Chinese autonomous trucking startup TuSimple has announced its decision to delist itself from the Nasdaq stock exchange as it proceeds with its plan to fully exit the U.S. market. The company revealed that it will file a Form 25 on or around January 29 to deregister its stock, with the expectation that the shares will trade until about February 7.

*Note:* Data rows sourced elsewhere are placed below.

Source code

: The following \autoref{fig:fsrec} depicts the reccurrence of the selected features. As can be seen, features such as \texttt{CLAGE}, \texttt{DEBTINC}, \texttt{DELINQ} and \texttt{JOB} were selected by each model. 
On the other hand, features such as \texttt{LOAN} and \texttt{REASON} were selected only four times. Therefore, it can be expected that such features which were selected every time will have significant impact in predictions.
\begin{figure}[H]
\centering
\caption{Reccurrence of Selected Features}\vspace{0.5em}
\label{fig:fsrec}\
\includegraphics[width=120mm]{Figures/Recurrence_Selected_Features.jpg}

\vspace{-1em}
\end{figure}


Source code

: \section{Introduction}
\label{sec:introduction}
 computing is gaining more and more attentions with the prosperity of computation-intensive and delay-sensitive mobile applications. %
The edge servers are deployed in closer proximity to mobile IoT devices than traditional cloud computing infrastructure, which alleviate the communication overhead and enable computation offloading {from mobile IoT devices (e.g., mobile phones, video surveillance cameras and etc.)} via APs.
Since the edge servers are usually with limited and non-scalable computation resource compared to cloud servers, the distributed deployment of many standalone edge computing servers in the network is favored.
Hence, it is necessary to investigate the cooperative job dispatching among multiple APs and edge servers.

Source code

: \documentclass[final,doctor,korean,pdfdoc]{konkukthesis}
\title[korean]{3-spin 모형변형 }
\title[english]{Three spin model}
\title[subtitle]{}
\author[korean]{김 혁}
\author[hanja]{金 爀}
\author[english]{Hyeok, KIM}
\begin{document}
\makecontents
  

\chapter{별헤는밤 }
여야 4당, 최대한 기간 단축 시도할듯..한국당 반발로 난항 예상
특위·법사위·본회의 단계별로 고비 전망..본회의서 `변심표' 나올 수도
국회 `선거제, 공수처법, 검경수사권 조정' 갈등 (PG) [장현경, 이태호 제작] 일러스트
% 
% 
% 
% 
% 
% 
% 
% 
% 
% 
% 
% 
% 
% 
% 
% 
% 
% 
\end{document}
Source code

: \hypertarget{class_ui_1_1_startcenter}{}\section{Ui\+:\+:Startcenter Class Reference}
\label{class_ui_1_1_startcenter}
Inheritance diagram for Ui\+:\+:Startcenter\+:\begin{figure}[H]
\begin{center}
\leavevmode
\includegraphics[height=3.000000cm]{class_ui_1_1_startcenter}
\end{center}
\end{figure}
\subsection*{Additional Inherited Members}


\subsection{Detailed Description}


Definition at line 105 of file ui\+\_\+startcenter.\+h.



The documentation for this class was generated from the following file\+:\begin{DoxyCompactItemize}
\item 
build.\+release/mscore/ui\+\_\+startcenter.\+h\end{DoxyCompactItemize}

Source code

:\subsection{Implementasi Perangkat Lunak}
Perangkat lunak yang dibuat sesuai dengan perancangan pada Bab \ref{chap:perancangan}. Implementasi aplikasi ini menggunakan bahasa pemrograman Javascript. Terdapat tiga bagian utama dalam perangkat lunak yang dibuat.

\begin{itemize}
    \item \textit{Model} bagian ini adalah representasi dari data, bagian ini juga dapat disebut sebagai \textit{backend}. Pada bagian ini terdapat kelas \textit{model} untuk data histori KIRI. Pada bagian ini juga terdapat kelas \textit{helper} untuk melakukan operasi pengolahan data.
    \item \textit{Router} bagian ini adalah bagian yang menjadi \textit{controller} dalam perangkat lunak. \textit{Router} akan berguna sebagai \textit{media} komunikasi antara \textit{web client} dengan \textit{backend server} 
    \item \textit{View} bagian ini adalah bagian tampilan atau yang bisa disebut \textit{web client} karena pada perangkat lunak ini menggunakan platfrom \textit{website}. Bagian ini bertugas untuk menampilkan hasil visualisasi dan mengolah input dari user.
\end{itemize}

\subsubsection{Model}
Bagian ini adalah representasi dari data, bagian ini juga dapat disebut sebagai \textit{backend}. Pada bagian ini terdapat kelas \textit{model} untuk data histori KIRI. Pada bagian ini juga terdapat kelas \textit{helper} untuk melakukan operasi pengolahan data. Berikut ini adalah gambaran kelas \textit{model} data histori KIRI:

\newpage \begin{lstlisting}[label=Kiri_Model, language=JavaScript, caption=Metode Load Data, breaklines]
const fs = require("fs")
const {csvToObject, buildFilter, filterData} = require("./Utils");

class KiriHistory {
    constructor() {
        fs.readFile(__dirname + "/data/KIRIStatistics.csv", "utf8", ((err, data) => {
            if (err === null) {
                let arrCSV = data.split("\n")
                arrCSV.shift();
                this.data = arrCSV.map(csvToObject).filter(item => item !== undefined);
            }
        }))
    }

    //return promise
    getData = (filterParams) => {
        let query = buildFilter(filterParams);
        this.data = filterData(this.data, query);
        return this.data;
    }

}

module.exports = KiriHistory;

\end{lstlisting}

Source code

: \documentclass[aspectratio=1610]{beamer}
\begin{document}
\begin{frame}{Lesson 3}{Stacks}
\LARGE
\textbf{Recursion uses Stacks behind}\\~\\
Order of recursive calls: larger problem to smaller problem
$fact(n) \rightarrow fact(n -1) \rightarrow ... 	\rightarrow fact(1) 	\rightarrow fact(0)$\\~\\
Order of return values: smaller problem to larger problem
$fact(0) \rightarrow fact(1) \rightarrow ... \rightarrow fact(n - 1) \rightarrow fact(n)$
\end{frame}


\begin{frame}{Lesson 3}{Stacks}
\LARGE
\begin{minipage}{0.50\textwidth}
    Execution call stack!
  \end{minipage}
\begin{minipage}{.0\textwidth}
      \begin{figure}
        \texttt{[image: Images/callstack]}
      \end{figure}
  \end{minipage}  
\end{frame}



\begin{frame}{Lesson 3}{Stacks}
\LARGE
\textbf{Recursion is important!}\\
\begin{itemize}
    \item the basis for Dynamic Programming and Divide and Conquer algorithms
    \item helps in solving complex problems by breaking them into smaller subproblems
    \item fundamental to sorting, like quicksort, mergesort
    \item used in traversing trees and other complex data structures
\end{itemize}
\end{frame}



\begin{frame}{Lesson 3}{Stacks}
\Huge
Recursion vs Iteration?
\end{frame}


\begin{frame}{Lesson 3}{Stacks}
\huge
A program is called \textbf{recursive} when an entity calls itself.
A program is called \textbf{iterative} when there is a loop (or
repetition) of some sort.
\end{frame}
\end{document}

TuSimple, a Chinese autonomous trucking startup, is set to delist itself from the Nasdaq stock exchange as it prepares to exit the U.S. market entirely. The company’s decision to deregister its stock is attributed to factors including a decline in valuation and liquidity, increased stock price volatility, and changing investor sentiment in the capital markets. TuSimple’s move follows a series of challenges, including regulatory scrutiny, internal leadership changes, and strategic setbacks, ultimately leading to its strategic shift away from the U.S. and towards China.
Reasons for Delisting
TuSimple cited several reasons for its delisting from the stock exchange. The company’s special committee, composed of independent directors, highlighted the decline in its valuation and liquidity, as well as the significant increase in the volatility of its stock price. Additionally, the committee stated that the benefits of remaining a publicly traded company no longer justify the associated costs. TuSimple, which went public in 2021 with a valuation of over $8 billion, is currently valued at approximately $70 million, with its shares trading at around 30 cents, down from a high of $62.58.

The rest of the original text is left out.